There are certain functions that can be non-differntiable but are still solution to a "differential equations".
This is fine, as a non-differentiable function can still have an integral.
The main question is the following:
What does it mean by taking the Laplace transform of Non-differntiable functions.?
Isnt it a violation of some rules here and there?
Laplace transform is an integral and works for any integrable function does not matter if its differentiable or not with a certain Region of Convergence region. Your question to be put precise i think is what happens when you do, $L^{-1} (s \times L(f(x)))$ where $f(x)$ is non-differentiable. The thing is laplace transform being an integral based transform allows impulses $\delta(x)$ as functions which will allow differentiation of a lot more functions.

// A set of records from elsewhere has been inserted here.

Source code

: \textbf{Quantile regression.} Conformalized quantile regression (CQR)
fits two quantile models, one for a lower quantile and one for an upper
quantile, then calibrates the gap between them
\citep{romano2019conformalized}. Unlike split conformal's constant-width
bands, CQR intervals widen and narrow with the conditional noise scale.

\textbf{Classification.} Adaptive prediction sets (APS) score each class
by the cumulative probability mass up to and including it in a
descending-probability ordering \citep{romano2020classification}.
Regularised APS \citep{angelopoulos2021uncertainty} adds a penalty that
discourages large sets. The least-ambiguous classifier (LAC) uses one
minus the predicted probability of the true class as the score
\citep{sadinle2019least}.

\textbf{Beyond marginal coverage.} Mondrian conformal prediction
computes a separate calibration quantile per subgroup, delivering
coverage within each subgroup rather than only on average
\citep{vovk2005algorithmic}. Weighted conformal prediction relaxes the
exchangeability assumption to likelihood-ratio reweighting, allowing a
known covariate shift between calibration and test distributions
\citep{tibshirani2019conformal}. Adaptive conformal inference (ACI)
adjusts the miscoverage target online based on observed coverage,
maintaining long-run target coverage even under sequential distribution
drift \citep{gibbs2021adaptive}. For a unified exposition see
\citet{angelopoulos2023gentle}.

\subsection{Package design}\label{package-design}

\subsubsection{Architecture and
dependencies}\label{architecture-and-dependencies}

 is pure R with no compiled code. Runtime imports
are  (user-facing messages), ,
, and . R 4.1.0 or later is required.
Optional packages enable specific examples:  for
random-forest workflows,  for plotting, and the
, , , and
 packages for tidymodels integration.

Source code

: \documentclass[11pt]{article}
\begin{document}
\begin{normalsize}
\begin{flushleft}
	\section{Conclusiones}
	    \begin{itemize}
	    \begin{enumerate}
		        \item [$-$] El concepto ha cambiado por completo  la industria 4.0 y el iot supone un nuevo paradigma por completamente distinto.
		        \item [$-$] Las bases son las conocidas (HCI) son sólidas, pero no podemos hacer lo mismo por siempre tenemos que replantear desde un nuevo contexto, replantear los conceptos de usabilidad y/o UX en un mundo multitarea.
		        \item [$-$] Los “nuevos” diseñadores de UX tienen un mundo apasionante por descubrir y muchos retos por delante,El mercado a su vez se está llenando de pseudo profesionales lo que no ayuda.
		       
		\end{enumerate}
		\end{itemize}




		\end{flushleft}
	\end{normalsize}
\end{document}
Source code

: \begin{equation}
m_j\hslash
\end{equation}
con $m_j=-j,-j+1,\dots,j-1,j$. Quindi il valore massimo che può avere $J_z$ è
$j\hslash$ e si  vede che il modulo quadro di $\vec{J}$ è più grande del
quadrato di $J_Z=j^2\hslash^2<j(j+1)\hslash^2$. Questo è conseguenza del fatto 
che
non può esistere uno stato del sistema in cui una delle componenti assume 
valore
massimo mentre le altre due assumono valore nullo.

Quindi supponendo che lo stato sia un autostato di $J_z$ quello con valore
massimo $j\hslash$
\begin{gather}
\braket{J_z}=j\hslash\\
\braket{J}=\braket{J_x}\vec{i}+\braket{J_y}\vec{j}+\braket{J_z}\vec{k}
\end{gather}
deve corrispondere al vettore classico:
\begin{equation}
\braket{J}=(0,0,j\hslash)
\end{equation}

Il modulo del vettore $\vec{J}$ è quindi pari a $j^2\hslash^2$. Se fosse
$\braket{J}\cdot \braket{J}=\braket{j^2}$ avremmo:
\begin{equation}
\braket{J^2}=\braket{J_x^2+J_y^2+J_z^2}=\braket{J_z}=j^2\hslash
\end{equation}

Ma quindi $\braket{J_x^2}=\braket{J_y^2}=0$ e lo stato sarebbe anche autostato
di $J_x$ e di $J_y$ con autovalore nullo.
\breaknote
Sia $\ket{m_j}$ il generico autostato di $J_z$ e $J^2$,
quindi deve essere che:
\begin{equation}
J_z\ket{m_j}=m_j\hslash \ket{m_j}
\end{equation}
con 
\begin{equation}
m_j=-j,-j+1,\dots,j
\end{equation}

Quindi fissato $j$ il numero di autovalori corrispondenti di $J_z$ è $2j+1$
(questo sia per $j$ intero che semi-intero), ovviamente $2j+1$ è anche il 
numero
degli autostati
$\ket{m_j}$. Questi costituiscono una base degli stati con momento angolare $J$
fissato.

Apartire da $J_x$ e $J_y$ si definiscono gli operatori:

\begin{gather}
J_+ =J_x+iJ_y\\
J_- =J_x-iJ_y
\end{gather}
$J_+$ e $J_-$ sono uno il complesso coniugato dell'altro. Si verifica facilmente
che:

For the functions like $|x|$ where the derivative just does not converge, Laplace transform also does not give proper results at those points.
So $L^{-1} (s \times L(f(x)))$ will differentiate $f(x)$ properly but only except for the points of $x$ where left derivative and right derivative does not converge. It will put values at these non-differentiable points to make sure that transform and inverse transform is consistent i.e., the integral equation of transform works.
Further since measure of these discrete set of points is $0$. So when you use Laplace transform, the solution is unique only upto a countably many points of $x$. So we impose continuity constraint on the solution and make it unique.